Bill: SB 788, 84(R) - 2015

Committee

Senate Business & Commerce

Vote Recommendation

Vote Recommendation Economic Freedom Property Rights Personal Responsibility Limited Government Individual Liberty
Vote No; Amend Negative Neutral Neutral Negative Neutral

Author(s)

Kevin Eltife

Bill Caption

Relating to requiring direct access to 9-1-1 service from certain telephone systems and equivalent systems that use Internet Protocol enabled services.

Fiscal Notes

No significant fiscal implication to the State is anticipated.

Bill Analysis

SB 788 would require certain businesses to configure their telephone systems so that a person may dial 9-1-1 directly and without additional digits to dial “outside.”  Additionally, a business that provides residential or business facilities would have to configure its telephone system to send a notification to a central location on the premises when a 9-1-1 call is placed. However, notifications must be setup only if a business has a telephone system that can do so.

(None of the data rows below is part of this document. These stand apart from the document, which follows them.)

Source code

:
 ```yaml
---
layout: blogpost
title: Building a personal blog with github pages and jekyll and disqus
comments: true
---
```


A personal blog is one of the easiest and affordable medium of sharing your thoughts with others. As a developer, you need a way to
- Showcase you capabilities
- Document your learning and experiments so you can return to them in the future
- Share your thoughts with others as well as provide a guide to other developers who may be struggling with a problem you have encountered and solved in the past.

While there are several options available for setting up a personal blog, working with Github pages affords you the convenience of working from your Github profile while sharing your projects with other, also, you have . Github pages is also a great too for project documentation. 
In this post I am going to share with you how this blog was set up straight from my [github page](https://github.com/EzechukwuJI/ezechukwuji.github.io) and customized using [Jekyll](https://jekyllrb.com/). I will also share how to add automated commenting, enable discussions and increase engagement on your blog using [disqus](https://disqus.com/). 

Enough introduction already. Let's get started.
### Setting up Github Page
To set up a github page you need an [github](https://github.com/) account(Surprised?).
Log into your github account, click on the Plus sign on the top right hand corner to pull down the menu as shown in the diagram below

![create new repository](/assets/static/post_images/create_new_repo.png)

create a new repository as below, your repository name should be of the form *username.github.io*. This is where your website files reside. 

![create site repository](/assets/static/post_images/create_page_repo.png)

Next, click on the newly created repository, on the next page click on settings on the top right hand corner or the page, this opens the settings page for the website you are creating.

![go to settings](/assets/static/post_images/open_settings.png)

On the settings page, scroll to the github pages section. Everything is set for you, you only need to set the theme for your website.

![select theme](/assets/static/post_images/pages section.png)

The Commission on State Emergency Communications (CSEC) may issue one-year waivers to businesses that would not be in compliance of this new legislation. The waiver could be issued if a business proves that the requirements would be cost prohibitive. However, If a business cannot comply for whatever reason, this legislation would require a business to place stickers on each of the phones that are not compliant. These stickers would need to explain to operators how to dial out before calling 9-1-1. 

Vote Recommendation Notes

While the aims of SB 788 are laudable, we cannot support legislation that would create new regulations on businesses that would impose a cost to comply. In some cases, this law would be cost prohibitive, which is why it allows for a temporary exemption. However, a business that cannot afford the expense of becoming compliant would be forced to deal with the time and expense of having to renew for a one-year waiver exemption. Either way, the legislation would impose a new mandate to private business that would come with an accompanying compliance cost.

In its current form, we oppose SB 788 because it undermines the free market by levying unnecessary costs against businesses. However, we recommend amending this bill to allow the waiver exemption to be indefinite so that businesses that cannot comply immediately are not saddled with the added lost time and cost of annually submitting a waiver for exemption.

There is also a free market concern as this bill may lead businesses to upgrade their phone systems before they ordinarily would have done so in order to come into compliance. This would force businesses to make phone system upgrade decisions based on government mandates rather than based on the normal criteria they would otherwise use to make such decisions.

An indefinite waiver would not undermine the original intent of this bill; it would just allow businesses that have non compliant phones to replace them with compliant ones when they are ready to upgrade their systems. This would be less objectionable than the bill as passed out of committee.